▶ **To do**
Below are the entries; tally the lines holding the string "readme" and give only that figure.

▶ **Raw data**
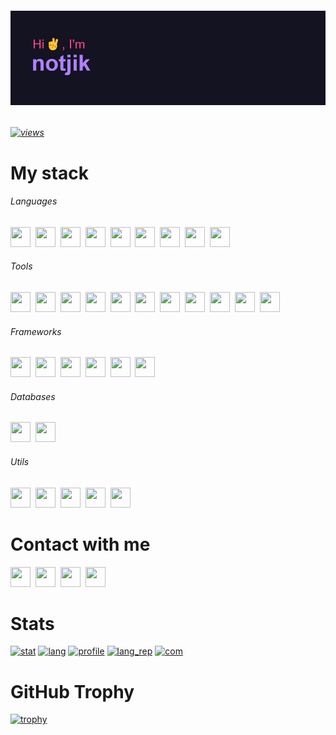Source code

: ###### [![image](header.png)](header.png)
###### [![views](https://komarev.com/ghpvc/?username=notjik&color=fe428e&style=flat)](https://komarev.com/ghpvc/?username=notjik&color=bf91f3&style=flat)


# My stack

###### Languages
<p class="languages">
<a href="https://python.org/"><img height="32" width="32" src="https://cdn.simpleicons.org/python/fe428e"/></a>&nbsp;
<a href="https://iso.org/standard/74528.html"><img height="32" width="32" src="https://cdn.simpleicons.org/c/fe428e"/></a>&nbsp;
<a href="https://isocpp.org/"><img height="32" width="32" src="https://cdn.simpleicons.org/cplusplus/fe428e"/></a>&nbsp;
<a href="https://dotnet.microsoft.com/en-us/languages/csharp"><img height="32" width="32" src="https://cdn.simpleicons.org/csharp/fe428e"/></a>&nbsp;
<a href="https://developer.mozilla.org/en-US/docs/Web/JavaScript"><img height="32" width="32" src="https://cdn.simpleicons.org/javascript/fe428e"/></a>&nbsp;
<a href="https://java.com/"><img height="32" width="32" src="https://cdn.simpleicons.org/openjdk/fe428e"/></a>&nbsp;
<a href="https://kotlinlang.org/"><img height="32" width="32" src="https://cdn.simpleicons.org/kotlin/fe428e"/></a>&nbsp;
<a href="https://w3.org/html/"><img height="32" width="32" src="https://cdn.simpleicons.org/html5/fe428e"/></a>&nbsp;
<a href="https://w3.org/Style/CSS/"><img height="32" width="32" src="https://cdn.simpleicons.org/css3/fe428e"/></a>&nbsp;
</p>

###### Tools
<p class="tools">
<a href="https://git-scm.com/"><img height="32" width="32" src="https://cdn.simpleicons.org/git/fe428e"/></a>&nbsp;
<a href="https://docker.com/"><img height="32" width="32" src="https://cdn.simpleicons.org/docker/fe428e"/></a>&nbsp;
<a href="https://ubuntu.com/"><img height="32" width="32" src="https://cdn.simpleicons.org/ubuntu/fe428e"/></a>&nbsp;
<a href="https://microsoft.com/en-us/windows/windows-11"><img height="32" width="32" src="https://cdn.simpleicons.org/windows11/fe428e"/></a>&nbsp;
<a href="https://jetbrains.com/pycharm/"><img height="32" width="32" src="https://cdn.simpleicons.org/pycharm/fe428e"/></a>&nbsp;
<a href="https://jetbrains.com/intellijidea/"><img height="32" width="32" src="https://cdn.simpleicons.org/intellijidea/fe428e"/></a>&nbsp;
<a href="https://developer.android.com/studio"><img height="32" width="32" src="https://cdn.simpleicons.org/androidstudio/fe428e"/></a>&nbsp;
<a href="https://visualstudio.microsoft.com/"><img height="32" width="32" src="https://cdn.simpleicons.org/visualstudio/fe428e"/></a>&nbsp;
<a href="https://code.visualstudio.com/"><img height="32" width="32" src="https://cdn.simpleicons.org/visualstudiocode/fe428e"/></a>&nbsp;
<a href="https://figma.com/"><img height="32" width="32" src="https://cdn.simpleicons.org/figma/fe428e"/></a>&nbsp;
<a href="https://postman.com/"><img height="32" width="32" src="https://cdn.simpleicons.org/postman/fe428e"/></a>&nbsp;
</p>

###### Frameworks
<p class="frameworks">
<a href="https://djangoproject.com/"><img height="32" width="32" src="https://cdn.simpleicons.org/django/fe428e"/></a>&nbsp;
<a href="https://qt.io/"><img height="32" width="32" src="https://cdn.simpleicons.org/qt/fe428e"/></a>&nbsp;
<a href="https://flask.palletsprojects.com/"><img height="32" width="32" src="https://cdn.simpleicons.org/flask/fe428e"/></a>&nbsp;
<a href="https://getbootstrap.com/"><img height="32" width="32" src="https://cdn.simpleicons.org/bootstrap/fe428e"/></a>&nbsp;
<a href="https://nodejs.org/"><img height="32" width="32" src="https://cdn.simpleicons.org/node.js/fe428e"/></a>&nbsp;
<a href="https://dotnet.microsoft.com/"><img height="32" width="32" src="https://cdn.simpleicons.org/dotnet/fe428e"/></a>&nbsp;
</p>

###### Databases
<p class="databases">
<a href="https://postgresql.org/"><img height="32" width="32" src="https://cdn.simpleicons.org/postgresql/fe428e"/></a>&nbsp;
<a href="https://sqlite.org/"><img height="32" width="32" src="https://cdn.simpleicons.org/sqlite/fe428e"/></a>&nbsp;
</p>

###### Utils
<p class="utils">
<a href="https://mozilla.org/"><img height="32" width="32" src="https://cdn.simpleicons.org/mozilla/fe428e"/></a>&nbsp;
<a href="https://dotenv.org/"><img height="32" width="32" src="https://cdn.simpleicons.org/dotenv/fe428e"/></a>&nbsp;
<a href="https://ckeditor.com/"><img height="32" width="32" src="https://cdn.simpleicons.org/ckeditor4/fe428e"/></a>&nbsp;
<a href="https://pypi.org/project/googletrans/"><img height="32" width="32" src="https://cdn.simpleicons.org/googletranslate/fe428e"/></a>&nbsp;
<a href="https://fonts.google.com/"><img height="32" width="32" src="https://cdn.simpleicons.org/googlefonts/fe428e"/></a>&nbsp;
</p>

# Contact with me
<p class="contacts">
<a href="https://gitlab.com/notjik"><img height="32" width="32" src="https://cdn.simpleicons.org/gitlab/fe428e"/></a>&nbsp;
<a href="https://t.me/notjik/"><img height="32" width="32" src="https://cdn.simpleicons.org/telegram/fe428e"/></a>&nbsp;
<a href="https://vk.com/notjik"><img height="32" width="32" src="https://cdn.simpleicons.org/vk/fe428e"/></a>&nbsp;
<a href="mailto:notjik@ro.ru?subject=#FromGitHub "><img height="32" width="32" src="https://cdn.simpleicons.org/mail.ru/fe428e"/></a>&nbsp;
</p>

# Stats
[![stat](https://github-readme-stats.vercel.app/api?username=notjik&show_icons=true&theme=radical&hide_border=true&text_bold=false)](https://github-readme-stats.vercel.app/api?username=notjik&show_icons=true&theme=radical&hide_border=true&text_bold=false)
[![lang](https://github-readme-stats.vercel.app/api/top-langs/?username=notjik&layout=compact&theme=radical&hide_border=true&text_bold=false&langs_count=8)](https://github-readme-stats.vercel.app/api/top-langs/?username=notjik&layout=compact&theme=radical&hide_border=true&text_bold=false&langs_count=8)
[![profile](https://github-profile-summary-cards.vercel.app/api/cards/profile-details?username=notjik&theme=radical)](https://github-profile-summary-cards.vercel.app/api/cards/profile-details?username=notjik&theme=radical)
[![lang_rep](https://github-profile-summary-cards.vercel.app/api/cards/repos-per-language?username=notjik&theme=radical)](https://github-profile-summary-cards.vercel.app/api/cards/repos-per-language?username=notjik&theme=radical)
[![com](https://github-profile-summary-cards.vercel.app/api/cards/productive-time?username=notjik&theme=radical&utcOffset=5)](https://github-profile-summary-cards.vercel.app/api/cards/productive-time?username=notjik&theme=radical&utcOffset=5)



# GitHub Trophy
[![trophy](https://github-profile-trophy.vercel.app/?username=notjik&theme=radical&no-frame=true&margin-w=10)](https://github-profile-trophy.vercel.app/?username=notjik&theme=radical&no-frame=true&margin-w=10)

▶ **The completed task**
2